Member of the Potsdam Parliament
- Incumbent
- Assumed office 25 May 2014

Personal details
- Born: 1994 (age 31–32) Potsdam, Germany
- Party: Social Democratic Party of Germany
- Education: Bachelor in Digital Business and Master in Public Health
- Occupation: Politician, non-executive director, consultant
- Website: Official website

= Nico Marquardt =

German politician

Nico Marquardt (born 1994) is a German politician, non-executive director and consultant. He currently serves as the parliamentary leader of the SPD in Potsdam. At the age of 13, he became internationally known with his astronomy research work about the near-Earth asteroid 99942 Apophis.

==Life==

=== Early life ===
Nico Marquardt was born in Potsdam, Germany as the son of a Oberstleutnant (commissioned officer) and nurse.

=== Education ===
He holds a Bachelor's degree in Digital Business, a Master's degree in Public Health and is currently pursuing a PhD in Global Health with a focus on the application of artificial intelligence to improve maternal health in low-resource settings.

=== Astronomy ===
In April 2008, at the age of 13, he took part in the competition Jugend forscht with his research paper The Killer Asteroid 99942 Apophis, in which he calculated the probability for the asteroid Apophis to collide with a geosynchronous satellite and the consequences of this event to the likelihood of an Earth collision. On the day of the award Marquardt was interviewed by German newspaper Bild which published an article saying that Marquardt found a 100-times higher probability of an Earth-collision in the year 2036 than what NASA gave at the time. Afterwards, nearly all international press reported the story of the boy who "corrected" NASA.

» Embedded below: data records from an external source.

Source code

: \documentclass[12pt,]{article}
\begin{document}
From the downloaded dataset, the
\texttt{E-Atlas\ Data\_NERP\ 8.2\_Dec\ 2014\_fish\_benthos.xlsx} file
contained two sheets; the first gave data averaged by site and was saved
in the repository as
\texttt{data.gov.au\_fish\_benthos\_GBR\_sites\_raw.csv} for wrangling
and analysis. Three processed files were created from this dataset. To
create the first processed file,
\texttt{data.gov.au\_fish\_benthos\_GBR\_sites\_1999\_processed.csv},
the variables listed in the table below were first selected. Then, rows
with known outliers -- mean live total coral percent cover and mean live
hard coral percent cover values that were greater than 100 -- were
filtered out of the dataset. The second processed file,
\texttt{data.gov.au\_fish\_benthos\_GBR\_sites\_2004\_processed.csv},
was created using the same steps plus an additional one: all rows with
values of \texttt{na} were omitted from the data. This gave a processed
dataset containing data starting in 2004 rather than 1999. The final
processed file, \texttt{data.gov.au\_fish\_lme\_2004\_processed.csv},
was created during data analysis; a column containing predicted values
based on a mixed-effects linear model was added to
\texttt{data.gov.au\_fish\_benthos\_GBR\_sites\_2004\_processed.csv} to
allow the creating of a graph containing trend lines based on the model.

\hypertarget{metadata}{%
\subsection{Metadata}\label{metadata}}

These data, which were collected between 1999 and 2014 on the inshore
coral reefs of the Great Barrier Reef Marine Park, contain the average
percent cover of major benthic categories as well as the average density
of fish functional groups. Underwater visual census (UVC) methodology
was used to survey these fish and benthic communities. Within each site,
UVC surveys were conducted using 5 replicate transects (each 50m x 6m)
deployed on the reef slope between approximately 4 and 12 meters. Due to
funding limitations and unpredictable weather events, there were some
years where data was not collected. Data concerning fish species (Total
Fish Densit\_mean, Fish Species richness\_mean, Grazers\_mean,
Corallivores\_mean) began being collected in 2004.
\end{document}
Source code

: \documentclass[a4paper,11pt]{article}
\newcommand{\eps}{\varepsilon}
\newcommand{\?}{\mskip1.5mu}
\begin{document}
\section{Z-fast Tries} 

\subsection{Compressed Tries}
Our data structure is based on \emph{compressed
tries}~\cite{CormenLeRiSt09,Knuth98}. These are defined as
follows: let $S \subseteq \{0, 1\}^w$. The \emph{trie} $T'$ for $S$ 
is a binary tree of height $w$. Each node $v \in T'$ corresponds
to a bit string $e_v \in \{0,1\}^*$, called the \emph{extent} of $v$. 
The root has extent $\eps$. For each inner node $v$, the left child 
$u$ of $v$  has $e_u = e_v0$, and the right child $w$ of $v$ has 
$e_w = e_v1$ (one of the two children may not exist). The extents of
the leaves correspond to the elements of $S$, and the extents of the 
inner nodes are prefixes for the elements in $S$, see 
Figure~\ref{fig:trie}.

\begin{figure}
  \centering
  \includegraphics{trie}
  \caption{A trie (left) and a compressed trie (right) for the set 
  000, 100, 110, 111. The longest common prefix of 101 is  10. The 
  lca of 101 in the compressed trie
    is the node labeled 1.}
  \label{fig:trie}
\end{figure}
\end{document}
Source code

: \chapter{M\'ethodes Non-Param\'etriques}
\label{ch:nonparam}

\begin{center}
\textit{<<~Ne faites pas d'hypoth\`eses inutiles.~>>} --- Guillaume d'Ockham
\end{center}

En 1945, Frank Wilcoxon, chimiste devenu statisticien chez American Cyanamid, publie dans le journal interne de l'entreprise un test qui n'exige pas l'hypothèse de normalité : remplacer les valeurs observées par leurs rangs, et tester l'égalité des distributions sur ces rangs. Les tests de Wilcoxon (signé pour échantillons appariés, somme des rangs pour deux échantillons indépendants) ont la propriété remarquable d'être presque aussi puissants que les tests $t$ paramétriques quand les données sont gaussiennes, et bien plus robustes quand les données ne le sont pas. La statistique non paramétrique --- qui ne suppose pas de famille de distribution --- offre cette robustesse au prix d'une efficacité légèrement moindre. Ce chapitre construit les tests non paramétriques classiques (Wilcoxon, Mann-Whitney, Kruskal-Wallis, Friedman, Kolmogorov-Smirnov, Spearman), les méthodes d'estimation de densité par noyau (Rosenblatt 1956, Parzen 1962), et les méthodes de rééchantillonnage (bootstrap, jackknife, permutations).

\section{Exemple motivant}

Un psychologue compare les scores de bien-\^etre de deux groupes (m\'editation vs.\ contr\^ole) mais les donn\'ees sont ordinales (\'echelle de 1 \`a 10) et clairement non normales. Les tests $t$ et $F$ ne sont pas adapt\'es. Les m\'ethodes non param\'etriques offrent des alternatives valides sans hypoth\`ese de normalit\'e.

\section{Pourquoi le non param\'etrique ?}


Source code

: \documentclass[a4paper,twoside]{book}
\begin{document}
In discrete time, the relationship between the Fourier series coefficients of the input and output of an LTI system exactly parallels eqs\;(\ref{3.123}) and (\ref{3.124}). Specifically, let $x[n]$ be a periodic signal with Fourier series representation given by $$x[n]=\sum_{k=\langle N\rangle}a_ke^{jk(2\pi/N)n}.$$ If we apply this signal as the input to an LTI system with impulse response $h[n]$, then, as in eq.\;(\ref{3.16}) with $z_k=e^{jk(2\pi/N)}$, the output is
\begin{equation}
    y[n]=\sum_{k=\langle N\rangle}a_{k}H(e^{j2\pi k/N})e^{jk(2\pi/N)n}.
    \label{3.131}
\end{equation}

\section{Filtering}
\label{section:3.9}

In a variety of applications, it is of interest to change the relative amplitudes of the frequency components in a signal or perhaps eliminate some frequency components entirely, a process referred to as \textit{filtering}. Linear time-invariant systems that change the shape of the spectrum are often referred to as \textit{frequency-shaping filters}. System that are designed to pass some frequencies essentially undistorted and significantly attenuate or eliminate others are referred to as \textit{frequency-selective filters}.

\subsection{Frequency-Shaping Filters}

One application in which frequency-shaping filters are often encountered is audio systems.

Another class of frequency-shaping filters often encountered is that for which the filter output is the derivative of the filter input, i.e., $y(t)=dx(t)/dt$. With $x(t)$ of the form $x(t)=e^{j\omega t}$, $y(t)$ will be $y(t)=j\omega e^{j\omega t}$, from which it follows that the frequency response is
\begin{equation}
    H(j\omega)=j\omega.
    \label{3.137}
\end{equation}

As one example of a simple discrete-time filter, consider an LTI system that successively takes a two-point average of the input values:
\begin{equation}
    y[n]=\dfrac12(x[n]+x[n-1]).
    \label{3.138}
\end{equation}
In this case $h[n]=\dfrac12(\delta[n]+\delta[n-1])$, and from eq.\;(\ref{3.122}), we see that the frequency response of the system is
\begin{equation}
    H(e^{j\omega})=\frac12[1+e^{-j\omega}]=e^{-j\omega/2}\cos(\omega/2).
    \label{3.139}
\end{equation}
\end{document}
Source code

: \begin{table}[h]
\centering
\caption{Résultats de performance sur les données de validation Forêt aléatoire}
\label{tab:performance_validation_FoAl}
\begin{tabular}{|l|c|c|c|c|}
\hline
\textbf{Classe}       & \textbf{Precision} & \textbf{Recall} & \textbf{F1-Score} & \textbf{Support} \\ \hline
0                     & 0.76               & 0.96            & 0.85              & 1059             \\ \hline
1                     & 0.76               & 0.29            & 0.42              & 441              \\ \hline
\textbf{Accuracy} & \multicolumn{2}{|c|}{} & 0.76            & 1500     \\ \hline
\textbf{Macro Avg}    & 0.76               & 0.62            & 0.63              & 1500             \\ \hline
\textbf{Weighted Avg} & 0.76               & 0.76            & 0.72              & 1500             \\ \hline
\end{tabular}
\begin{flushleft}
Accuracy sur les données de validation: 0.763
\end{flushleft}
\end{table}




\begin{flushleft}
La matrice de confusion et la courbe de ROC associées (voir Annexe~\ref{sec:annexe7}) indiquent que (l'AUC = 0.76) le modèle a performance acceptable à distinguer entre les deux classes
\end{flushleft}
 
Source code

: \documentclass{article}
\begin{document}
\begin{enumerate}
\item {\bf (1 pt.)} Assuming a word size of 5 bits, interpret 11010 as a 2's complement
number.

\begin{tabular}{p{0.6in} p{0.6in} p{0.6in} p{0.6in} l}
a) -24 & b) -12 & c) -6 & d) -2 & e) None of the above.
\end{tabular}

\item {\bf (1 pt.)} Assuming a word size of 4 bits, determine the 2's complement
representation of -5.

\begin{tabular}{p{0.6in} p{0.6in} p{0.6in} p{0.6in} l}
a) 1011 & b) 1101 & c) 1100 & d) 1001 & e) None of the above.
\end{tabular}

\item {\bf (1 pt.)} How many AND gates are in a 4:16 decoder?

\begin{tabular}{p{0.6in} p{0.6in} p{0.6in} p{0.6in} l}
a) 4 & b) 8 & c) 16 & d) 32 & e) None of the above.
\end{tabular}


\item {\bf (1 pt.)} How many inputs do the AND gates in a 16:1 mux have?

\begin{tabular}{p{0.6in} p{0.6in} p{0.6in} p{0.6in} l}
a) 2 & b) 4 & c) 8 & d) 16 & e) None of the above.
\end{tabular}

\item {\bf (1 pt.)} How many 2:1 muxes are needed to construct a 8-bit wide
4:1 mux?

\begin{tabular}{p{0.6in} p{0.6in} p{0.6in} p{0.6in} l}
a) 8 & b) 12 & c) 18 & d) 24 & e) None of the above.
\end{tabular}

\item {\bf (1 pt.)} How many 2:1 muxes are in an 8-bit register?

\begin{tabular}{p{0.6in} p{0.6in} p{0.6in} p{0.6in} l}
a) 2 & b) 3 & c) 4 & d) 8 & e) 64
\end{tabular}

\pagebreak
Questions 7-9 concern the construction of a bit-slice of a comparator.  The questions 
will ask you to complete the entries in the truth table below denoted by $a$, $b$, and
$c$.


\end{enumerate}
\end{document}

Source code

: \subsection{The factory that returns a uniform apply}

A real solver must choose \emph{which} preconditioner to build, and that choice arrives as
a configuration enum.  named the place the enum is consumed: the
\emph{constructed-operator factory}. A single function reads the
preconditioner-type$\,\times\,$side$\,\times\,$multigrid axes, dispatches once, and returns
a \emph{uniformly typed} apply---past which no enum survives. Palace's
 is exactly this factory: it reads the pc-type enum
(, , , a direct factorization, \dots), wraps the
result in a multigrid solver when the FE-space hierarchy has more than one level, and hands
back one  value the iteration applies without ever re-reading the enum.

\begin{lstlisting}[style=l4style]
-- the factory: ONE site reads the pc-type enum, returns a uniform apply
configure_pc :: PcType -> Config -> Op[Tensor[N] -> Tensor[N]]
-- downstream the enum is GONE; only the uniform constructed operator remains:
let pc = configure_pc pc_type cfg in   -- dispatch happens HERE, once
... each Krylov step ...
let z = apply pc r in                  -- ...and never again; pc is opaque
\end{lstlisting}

The astronomer Fred Watson even said "Marquardt has done a marvellous job. A hundred years ago people used logarithms and hand-calculators and slide rules to work out asteroid orbits. But it says a lot for the world that we live in that a 13 year-old schoolboy can download the right software to do the job and actually find errors in NASA's work. It is quite extraordinary." NASA denied that its figure was wrong.

=== Career ===
Since 2013 Marquardt is CEO of the consulting firm Rabbit. As of August 2014 Marquardt has been elected as non-executive director of the local energy and water service company EWP and also as member of the supervisory board for the hospital Forst as well as the hospital Ernst von Bergmann. Marquardt co-hosts the podcast Exponential Talk, where he discusses the implications of digital transformation and accelerating change with personalities, including Nobel laureates such as Klaus Hasselmann.

==Political career==
During his final year in high school, Marquardt ran for office in Potsdam as a candidate for the Social Democratic Party of Germany and won. This made Marquardt the youngest elected politician of any state capital in Germany. In November 2015 Marquardt filed criminal charges against the far-right political party Der Dritte Weg (German for "The Third Path") in Germany on grounds of incitement to hatred. In the 2019 elections, he was re-elected and has since served as the deputy chairman of the Committee of Participation, Transparency and Digitalisation and as a member of the Culture Committee. Marquardt has been the chairman of the Digitalization Council of the state capital Potsdam since 2022. Since 2024 Marquardt is parliamentary leader of the SPD in Potsdam.

==Awards==
Marquardt won the first prize at the German competition Jugend forscht, got the Special Honor from the Federal Ministry of Education and Research and the Special Award of the German Aerospace Center.